Right-hander Kyle Cody has pitched 12 2/3 innings over six outings this season after missing two years while recovering from Tommy John surgery.
He has two starts left, including Sunday against the Angels, before the Rangers plan to shut him down for the offseason. The last two winters have been filled with rehab work for Cody as he worked his way back from the surgery.
“Getting that rest and recovery may be the best thing for him,” manager Chris Woodward said.
The Rangers still plan for Cody to compete for a spot in the rotation next year even though they know his total innings will be limited. Cody threw a career-high 126 innings in 2017 before developing the elbow problems that led to the surgery on July 19, 2018.
“Whatever that limit is, whatever we decide for next year ... he is going to come in with a chance to earn that spot in the rotation,” Woodward said. “Whether that’s a limited role in the beginning, lesser innings or lesser number of pitches, we’ll figure that out. As of right now, we want him to maintain that starter mentality, and if we have to send him to Triple-A to get a month in just to build him up a little more, then so be it. But I fully expect him to come in and compete for a spot.”
Cody threw a season-high 74 pitches over three innings in his last start against the Astros on Tuesday. The Rangers want to see him get deeper into the game on Sunday against the Angels.
“I think we can extend him,” Woodward said. “We were planning on extending him his last outing; he just threw a ton of pitches. So I think that if he goes 70-80 pitches, he can go through four or even five [innings]. I would definitely keep him out there for that.”
Andrus' future positioning
Will shortstop Elvis Andrus be a utility infielder next season?
That would come only if the Rangers are confident that Anderson Tejeda is ready to complete the jump from Class A and be an everyday shortstop in the Major Leagues. That still seems to be a huge leap of faith for 2021.

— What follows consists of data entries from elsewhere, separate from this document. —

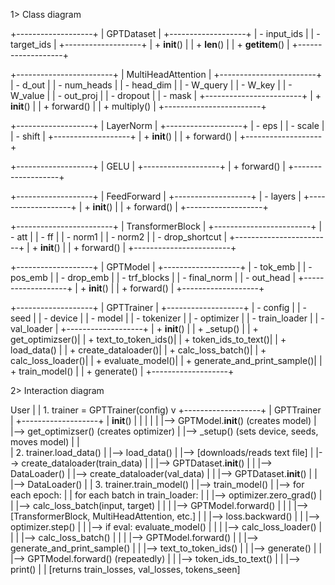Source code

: 1> Class diagram

+-------------------+
|   GPTDataset      |
+-------------------+
| - input_ids       |
| - target_ids      |
+-------------------+
| + __init__()      |
| + __len__()       |
| + __getitem__()   |
+-------------------+

+------------------------+
|   MultiHeadAttention   |
+------------------------+
| - d_out                |
| - num_heads            |
| - head_dim             |
| - W_query              |
| - W_key                |
| - W_value              |
| - out_proj             |
| - dropout              |
| - mask                 |
+------------------------+
| + __init__()           |
| + forward()            |
| + multiply()           |
+------------------------+

+-------------------+
|   LayerNorm       |
+-------------------+
| - eps             |
| - scale           |
| - shift           |
+-------------------+
| + __init__()      |
| + forward()       |
+-------------------+

+-------------------+
|   GELU            |
+-------------------+
| + forward()       |
+-------------------+

+-------------------+
|   FeedForward     |
+-------------------+
| - layers          |
+-------------------+
| + __init__()      |
| + forward()       |
+-------------------+

+------------------------+
|   TransformerBlock     |
+------------------------+
| - att                  |
| - ff                   |
| - norm1                |
| - norm2                |
| - drop_shortcut        |
+------------------------+
| + __init__()           |
| + forward()            |
+------------------------+

+-------------------+
|   GPTModel        |
+-------------------+
| - tok_emb         |
| - pos_emb         |
| - drop_emb        |
| - trf_blocks      |
| - final_norm      |
| - out_head        |
+-------------------+
| + __init__()      |
| + forward()       |
+-------------------+

+-------------------+
|   GPTTrainer      |
+-------------------+
| - config          |
| - seed            |
| - device          |
| - model           |
| - tokenizer       |
| - optimizer       |
| - train_loader    |
| - val_loader      |
+-------------------+
| + __init__()      |
| + _setup()        |
| + get_optimizser()|
| + text_to_token_ids()|
| + token_ids_to_text()|
| + load_data()     |
| + create_dataloader()|
| + calc_loss_batch()|
| + calc_loss_loader()|
| + evaluate_model()|
| + generate_and_print_sample()|
| + train_model()   |
| + generate()      |
+-------------------+

2> Interaction diagram

User
 |
 | 1. trainer = GPTTrainer(config)
 v
+-------------------+
|   GPTTrainer      |
+-------------------+
|  __init__()       |
|   |               |
|   |--> GPTModel.__init__()         (creates model)
|   |--> get_optimizser()            (creates optimizer)
|   |--> _setup()                    (sets device, seeds, moves model)
|   |                              
| 2. trainer.load_data()
|   |--> load_data()
|         |--> [downloads/reads text file]
|         |--> create_dataloader(train_data)
|         |     |--> GPTDataset.__init__()
|         |     |--> DataLoader()
|         |--> create_dataloader(val_data)
|         |     |--> GPTDataset.__init__()
|         |     |--> DataLoader()
|
| 3. trainer.train_model()
|   |--> train_model()
|         |--> for each epoch:
|         |      for each batch in train_loader:
|         |         |--> optimizer.zero_grad()
|         |         |--> calc_loss_batch(input, target)
|         |         |     |--> GPTModel.forward()
|         |         |         |--> [TransformerBlock, MultiHeadAttention, etc.]
|         |         |--> loss.backward()
|         |         |--> optimizer.step()
|         |         |--> if eval: evaluate_model()
|         |         |     |--> calc_loss_loader()
|         |         |         |--> calc_loss_batch()
|         |         |             |--> GPTModel.forward()
|         |         |--> generate_and_print_sample()
|         |               |--> text_to_token_ids()
|         |               |--> generate()
|         |                   |--> GPTModel.forward() (repeatedly)
|         |               |--> token_ids_to_text()
|         |               |--> print()
|
|   [returns train_losses, val_losses, tokens_seen]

But Woodward said Andrus could handle the transition to being a utility player, if needed.
“That would be a challenge, especially since he's never played another position,” Woodward said. “I think, honestly, the biggest thing will be the second base one, if that's where we go, just because it's a different -- it’s on the other side of the field. Third base is very similar, you're just a little more pull.
“But I know Elvis believes he's still the everyday shortstop, and I want him to believe that. He's obviously got to come in and prove that, but if we happen to move him around a little bit, it's going to be a little bit of an adjustment. But I think he’ll be fine.”

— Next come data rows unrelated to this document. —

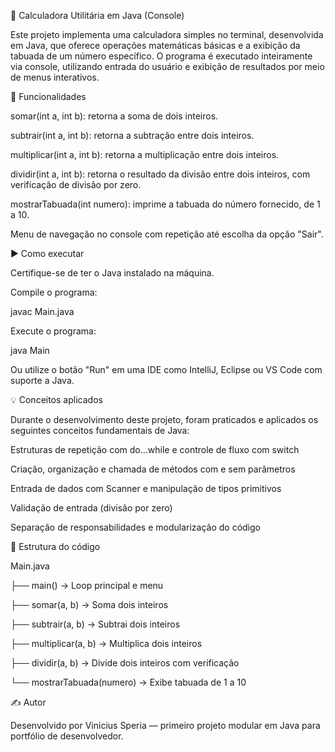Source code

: 📐 Calculadora Utilitária em Java (Console)

Este projeto implementa uma calculadora simples no terminal, desenvolvida em Java, que oferece operações matemáticas básicas e a exibição da tabuada de um número específico. O programa é executado inteiramente via console, utilizando entrada do usuário e exibição de resultados por meio de menus interativos.

🔧 Funcionalidades

somar(int a, int b): retorna a soma de dois inteiros.

subtrair(int a, int b): retorna a subtração entre dois inteiros.

multiplicar(int a, int b): retorna a multiplicação entre dois inteiros.

dividir(int a, int b): retorna o resultado da divisão entre dois inteiros, com verificação de divisão por zero.

mostrarTabuada(int numero): imprime a tabuada do número fornecido, de 1 a 10.

Menu de navegação no console com repetição até escolha da opção "Sair".

▶️ Como executar

Certifique-se de ter o Java instalado na máquina.

Compile o programa:

javac Main.java

Execute o programa:

java Main

Ou utilize o botão "Run" em uma IDE como IntelliJ, Eclipse ou VS Code com suporte a Java.

💡 Conceitos aplicados

Durante o desenvolvimento deste projeto, foram praticados e aplicados os seguintes conceitos fundamentais de Java:

Estruturas de repetição com do...while e controle de fluxo com switch

Criação, organização e chamada de métodos com e sem parâmetros

Entrada de dados com Scanner e manipulação de tipos primitivos

Validação de entrada (divisão por zero)

Separação de responsabilidades e modularização do código

📁 Estrutura do código

Main.java

├── main()                  → Loop principal e menu

├── somar(a, b)             → Soma dois inteiros

├── subtrair(a, b)          → Subtrai dois inteiros

├── multiplicar(a, b)       → Multiplica dois inteiros

├── dividir(a, b)           → Divide dois inteiros com verificação

└── mostrarTabuada(numero)  → Exibe tabuada de 1 a 10

✍️ Autor

Desenvolvido por Vinicius Speria — primeiro projeto modular em Java para portfólio de desenvolvedor.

Woodward salutes alternate camp
The Rangers' alternate training site has come to a close and it has been a busy summer. Texas has used 48 players this season and most of them either worked out at the alternate site or had to go there to do their rehab and extra work at some point.

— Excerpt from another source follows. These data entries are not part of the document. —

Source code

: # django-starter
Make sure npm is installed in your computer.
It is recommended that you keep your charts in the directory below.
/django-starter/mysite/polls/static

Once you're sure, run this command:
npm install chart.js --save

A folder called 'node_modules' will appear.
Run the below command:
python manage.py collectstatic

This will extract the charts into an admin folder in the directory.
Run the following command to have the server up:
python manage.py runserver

The Rangers used 18 rookies this season, including nine who made their Major League debuts.
Woodward praised the work of the staff at the alternate training site, which included field coordinator Matt Hagen, infield coordinator Kenny Holmerg, Double-A manager Bobby Wilson, hitting coaches Cody Atkinson, Brad Flanders and Josue Perez, as well as pitching coaches Jono Armold and Brendan Sagara.
“It's different, and I applaud not only the players, but the staff and what they've been able to accomplish with so little,” Woodward said. “They've had to be really creative. It's not the ideal situation, but we made the most of it. In some ways, it's like a Triple-A environment a little bit, where some guys aren't happy to be there, but they're still getting their work in.”